South Africa’s trade deficit turned into a trade surplus for the first time in 10 months in December 2014. Exports increased while imports of machinery and oil declined.
An email from the Pretoria-based South African Revenue Service said the trade surplus stood at 6.8-billion rand ($586 million US) compared to a revised shortage of 5.3-billion rand in November. The average estimate from 14 economists was for a surplus of roughly 1.8 billion rand.
Since June of 2014, global crude-oil prices have spiraled downwards by more than half. South Africa imported 19-percent less crude in December than in November. Estimates predicted this would help lower the country’s import bill and relieve pressure on the rand. An economist at ETM Analytics in Johannesburg said the nation had large infrastructural energy needs that could potentially offset the impact of much lower oil prices.

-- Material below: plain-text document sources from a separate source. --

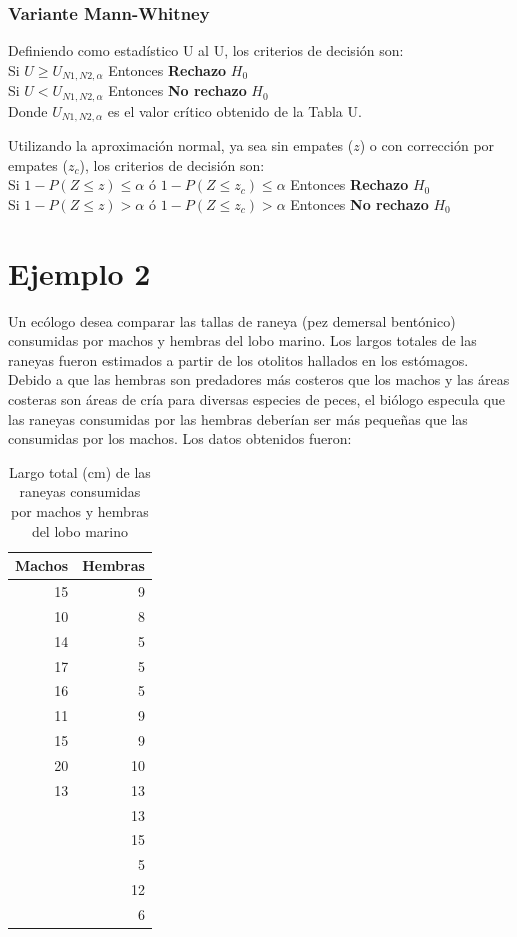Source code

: \documentclass[]{book}
\theoremstyle{definition}
\theoremstyle{definition}
\theoremstyle{definition}
\theoremstyle{remark}
\begin{document}
\hypertarget{variante-mann-whitney-2}{%
\subsubsection{Variante Mann-Whitney}\label{variante-mann-whitney-2}}

Definiendo como estadístico U al U, los criterios de decisión son:\\
Si \(U≥U_{N1,N2,\alpha}\) Entonces \textbf{Rechazo} \(H_0\)\\
Si \(U<U_{N1,N2,\alpha}\) Entonces \textbf{No rechazo} \(H_0\)\\
Donde \(U_{N1,N2,\alpha}\) es el valor crítico obtenido de la Tabla U.

Utilizando la aproximación normal, ya sea sin empates (\(z\)) o con
corrección por empates (\(z_c\)), los criterios de decisión son:\\
Si \(1-P(Z≤z)≤\alpha\) ó \(1-P(Z≤z_c )≤\alpha\) Entonces
\textbf{Rechazo} \(H_0\)\\
Si \(1-P(Z≤z)>\alpha\) ó \(1-P(Z≤z_c )>\alpha\) Entonces \textbf{No
rechazo} \(H_0\)

\hypertarget{ejemplo-2}{%
\section{Ejemplo 2}\label{ejemplo-2}}

Un ecólogo desea comparar las tallas de raneya (pez demersal bentónico)
consumidas por machos y hembras del lobo marino. Los largos totales de
las raneyas fueron estimados a partir de los otolitos hallados en los
estómagos. Debido a que las hembras son predadores más costeros que los
machos y las áreas costeras son áreas de cría para diversas especies de
peces, el biólogo especula que las raneyas consumidas por las hembras
deberían ser más pequeñas que las consumidas por los machos. Los datos
obtenidos fueron:

\begin{table}

\caption{\label{tab:ejemplo-2-datos}Largo total (cm) de las
raneyas consumidas por machos y hembras del lobo marino}
\centering
\begin{tabular}[t]{r|r}
\hline
Machos & Hembras\\
\hline
15 & 9\\
\hline
10 & 8\\
\hline
14 & 5\\
\hline
17 & 5\\
\hline
16 & 5\\
\hline
11 & 9\\
\hline
15 & 9\\
\hline
20 & 10\\
\hline
13 & 13\\
\hline
 & 13\\
\hline
 & 15\\
\hline
 & 5\\
\hline
 & 12\\
\hline
 & 6\\
\hline
\end{tabular}
\end{table}
\end{document}
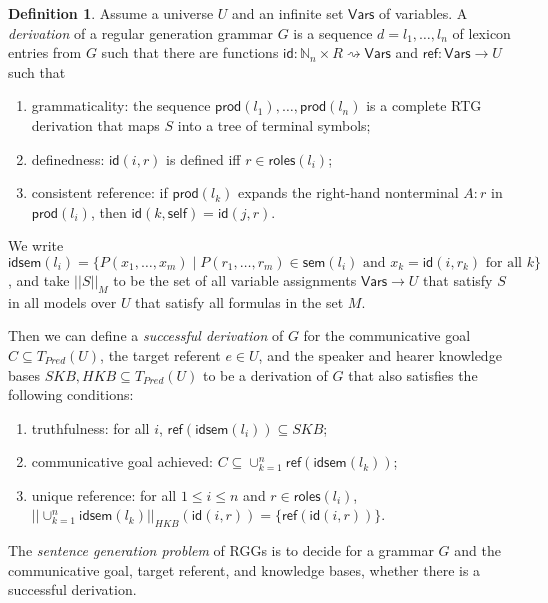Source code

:\documentclass[11pt,a4]{article}
\def\N{\mathbb{N}}
\newcommand{\sem}{\mathsf{sem}}
\newcommand{\self}{\mathsf{self}}
\newcommand{\produ}{\mathsf{prod}}
\newcommand{\roles}{\mathsf{roles}}
\newcommand{\refr}{\mathsf{ref}}
\newcommand{\id}{\mathsf{id}}
\newcommand{\idsem}{\mathsf{idsem}}
\newcommand{\Vars}{\mathsf{Vars}}
\theoremstyle{plain}
\theoremstyle{definition}
\newtheorem{definition}[theorem]{Definition}
\begin{document}
\begin{definition}
  Assume a universe $U$ and an infinite set $\Vars$ of variables. A
  \emph{derivation} of a regular generation grammar $G$ is a sequence
  $d = l_1,\ldots,l_n$ of lexicon entries from $G$ such that there are
  functions $\id:\N_n \times R \rightsquigarrow \Vars$ and
  $\refr:\Vars \rightarrow U$ such that
  \begin{enumerate}
  \item grammaticality: the sequence $\produ(l_1),\ldots,\produ(l_n)$
    is a complete RTG derivation that maps $S$ into a tree of terminal
    symbols;
  \item definedness: $\id(i,r)$ is defined iff $r \in
    \roles(l_i)$;
  \item consistent reference: if $\produ(l_k)$ expands the right-hand
    nonterminal $A:r$ in $\produ(l_i)$, then $\id(k,\self) =
    \id(j,r)$.
  \end{enumerate}

  We write $\idsem(l_i) = \{P(x_1,\ldots,x_m) \;|\;
  \mbox{$P(r_1,\ldots,r_m) \in \sem(l_i)$ and $x_k = \id(i,r_k)$ for
    all $k$}\}$, and take $||S||_M$ to be the set of all variable
  assignments $\Vars \rightarrow U$ that satisfy $S$ in all models
  over $U$ that satisfy all formulas in the set $M$.

  Then we can define a \emph{successful derivation} of $G$ for the
  communicative goal $C \subseteq T_{Pred}(U)$, the target referent $e
  \in U$, and the speaker and hearer knowledge bases $SKB, HKB
  \subseteq T_{Pred}(U)$ to be a derivation of $G$ that also satisfies
  the following conditions:

  \begin{enumerate}
  \item truthfulness: for all $i$, $\refr(\idsem(l_i)) \subseteq SKB$;
  \item communicative goal achieved: $C \subseteq \cup_{k=1}^n \refr(\idsem(l_k))$;
  \item unique reference: for all $1 \leq i \leq n$ and $r \in
    \roles(l_i)$, $|| \cup_{k=1}^n \idsem(l_k) ||_{HKB}(\id(i,r)) =
    \{\refr(\id(i,r))\}$.
  \end{enumerate}

  The \emph{sentence generation problem} of RGGs is to decide for a
  grammar $G$ and the communicative goal, target referent, and
  knowledge bases, whether there is a successful derivation.
\end{definition}
\end{document}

Throughout 2014, South Africa ran a trade deficit of more than 95 billion rand, one third higher than in 2013, according to the revenue service.
There’s a good chance the aggregate trade deficit could grow…
…Imports dropped by nearly 9.9 percent to 80-billion rand in December as the purchase of capital-intensive products like machinery and electronics dipped by 13 percent. Also in December, crude oil purchases declined by 7.5 percent. Meanwhile, exports increased by 3.8 percent, led by mineral-based products including coal and iron ore, which were up 25 percent.